We got to Tiverton at about quarter past seven, with plenty of time to grab some coffee, get the bikes ready and line up at the start for the second wave, setting off at five past eight. A combination of nerves, adrenalin and excitement meant I failed to take any photos, but it was pretty amazing. Thousands upon thousands of pounds worth of bikes and gadgets.

We had to stop within a mile as my friend's saddle didn't feel right, and it was a relief to discover that everyone who went past asked if we were ok. 

Back on our bikes, we settled into a rhythm. S is much better on the hills (up and down) than I am, but I tend to go faster on the "flat", and the first few miles saw us establish the pattern for the day, leap-frogging one another but then waiting and riding together for a chat before the contours split us up again.

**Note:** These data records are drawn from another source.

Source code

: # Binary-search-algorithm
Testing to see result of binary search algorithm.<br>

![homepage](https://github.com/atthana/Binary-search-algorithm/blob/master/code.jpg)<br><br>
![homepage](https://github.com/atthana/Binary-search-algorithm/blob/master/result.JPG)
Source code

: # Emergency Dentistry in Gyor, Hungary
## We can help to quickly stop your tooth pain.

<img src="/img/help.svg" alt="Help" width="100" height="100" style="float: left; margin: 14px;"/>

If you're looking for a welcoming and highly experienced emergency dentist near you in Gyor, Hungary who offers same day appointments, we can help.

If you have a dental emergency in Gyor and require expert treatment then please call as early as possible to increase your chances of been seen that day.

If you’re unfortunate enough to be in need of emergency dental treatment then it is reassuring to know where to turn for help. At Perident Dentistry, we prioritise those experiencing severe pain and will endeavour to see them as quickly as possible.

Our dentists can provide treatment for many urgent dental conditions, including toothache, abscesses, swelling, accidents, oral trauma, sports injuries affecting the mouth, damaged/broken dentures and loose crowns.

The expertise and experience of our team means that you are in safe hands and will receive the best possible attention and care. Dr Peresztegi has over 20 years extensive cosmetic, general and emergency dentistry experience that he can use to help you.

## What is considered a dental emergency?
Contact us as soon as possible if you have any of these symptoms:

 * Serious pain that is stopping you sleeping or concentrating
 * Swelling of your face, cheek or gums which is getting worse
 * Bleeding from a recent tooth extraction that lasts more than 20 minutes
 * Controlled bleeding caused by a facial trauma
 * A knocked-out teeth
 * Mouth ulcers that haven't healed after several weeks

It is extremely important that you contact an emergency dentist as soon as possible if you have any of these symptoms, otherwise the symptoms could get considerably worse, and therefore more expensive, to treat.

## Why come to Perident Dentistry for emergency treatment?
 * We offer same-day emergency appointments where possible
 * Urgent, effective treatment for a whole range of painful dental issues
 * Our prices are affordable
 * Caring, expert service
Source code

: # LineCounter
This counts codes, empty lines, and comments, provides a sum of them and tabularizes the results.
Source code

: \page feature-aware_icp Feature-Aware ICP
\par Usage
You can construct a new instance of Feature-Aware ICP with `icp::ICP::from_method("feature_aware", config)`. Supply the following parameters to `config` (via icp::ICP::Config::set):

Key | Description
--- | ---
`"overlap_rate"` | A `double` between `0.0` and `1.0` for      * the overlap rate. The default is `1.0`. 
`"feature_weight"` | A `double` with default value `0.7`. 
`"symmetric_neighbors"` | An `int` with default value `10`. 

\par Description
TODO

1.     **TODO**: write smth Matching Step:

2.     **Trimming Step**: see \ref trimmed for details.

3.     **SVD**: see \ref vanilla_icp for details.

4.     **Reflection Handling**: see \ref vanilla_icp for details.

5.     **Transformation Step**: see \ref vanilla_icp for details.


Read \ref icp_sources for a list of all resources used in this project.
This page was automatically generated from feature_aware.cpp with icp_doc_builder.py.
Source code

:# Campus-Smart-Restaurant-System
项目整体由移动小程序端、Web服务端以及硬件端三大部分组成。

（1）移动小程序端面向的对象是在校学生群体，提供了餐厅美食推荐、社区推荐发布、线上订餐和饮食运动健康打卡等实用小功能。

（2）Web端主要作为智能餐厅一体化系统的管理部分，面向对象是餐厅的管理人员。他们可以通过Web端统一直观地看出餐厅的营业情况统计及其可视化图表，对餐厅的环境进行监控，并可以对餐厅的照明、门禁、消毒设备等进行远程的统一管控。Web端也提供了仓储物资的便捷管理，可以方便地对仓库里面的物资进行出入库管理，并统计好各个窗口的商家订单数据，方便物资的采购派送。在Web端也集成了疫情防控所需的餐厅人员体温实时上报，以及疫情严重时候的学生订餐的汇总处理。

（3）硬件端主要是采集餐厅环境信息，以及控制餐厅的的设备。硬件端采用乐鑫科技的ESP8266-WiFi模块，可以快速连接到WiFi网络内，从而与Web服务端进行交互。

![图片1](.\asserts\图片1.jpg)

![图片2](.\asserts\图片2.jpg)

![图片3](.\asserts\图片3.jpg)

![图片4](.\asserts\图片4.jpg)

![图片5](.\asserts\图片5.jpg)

The forecast for the day wasn't particularly promising but the early sunshine was wonderfully warm and it was great riding amongst so many people all smiling at the same thing - being out on our bikes with the sun on our backs.






Those smiles waxed and waned with the landscape, which gave us a real mix of steep climbs and fast descents. I hit 35mph quite early on, but also got off and walked if the climbs were too much. We'd long since agreed to just enjoy the day and I couldn't see any point in pushing too hard in the morning and then having to be towed home at the end, my legs nothing more than a mushy heap of chewed up string.

Depending on your perspective, the first real challenge came at mile #18, a particularly brutal climb out of the village of Brompton Regis. S and I stopped for a break and enjoyed watching the same expression appear on everyone's face as they came round the bend and saw what lay ahead. Well, above...






Look closely and you'll see why!

The calibre of the riders who made it to the top was amazing and I swear the biggest sprocket on one guy's rear cassette had no more than 23 teeth, if that.  Us mere mortals chatted and laughed as we walked to the top, cheering on the others and all agreeing that we would have put in the effort but [insert comic reason here].






The route then took us onto home turf for me - the ridge along the top of the Brendon Hills. It's always cloudy when I go up there, and today was no different.






Still, if that looked bad, the views from Dunkery Beacon (highest point on Exmoor) looked as though they would be even worse.






There wasn't long to go until the feed station but having climbed up to 1300 feet, we had to drop back down to the Exe Valley before pleasures such as a hot drink and loo paper were ours. Like I said, S is better on the hills than me, and she's a rocket going down. Like me, she knows these roads really well (better, actually, her mother lives here and she's been driving, cycling, riding and walking these hills for years) and shot off like a bullet. My jaw hit the ground as she vanished at 44mph and I was so busy keeping it out of my spokes that I could only managed 38, my top speed for the day.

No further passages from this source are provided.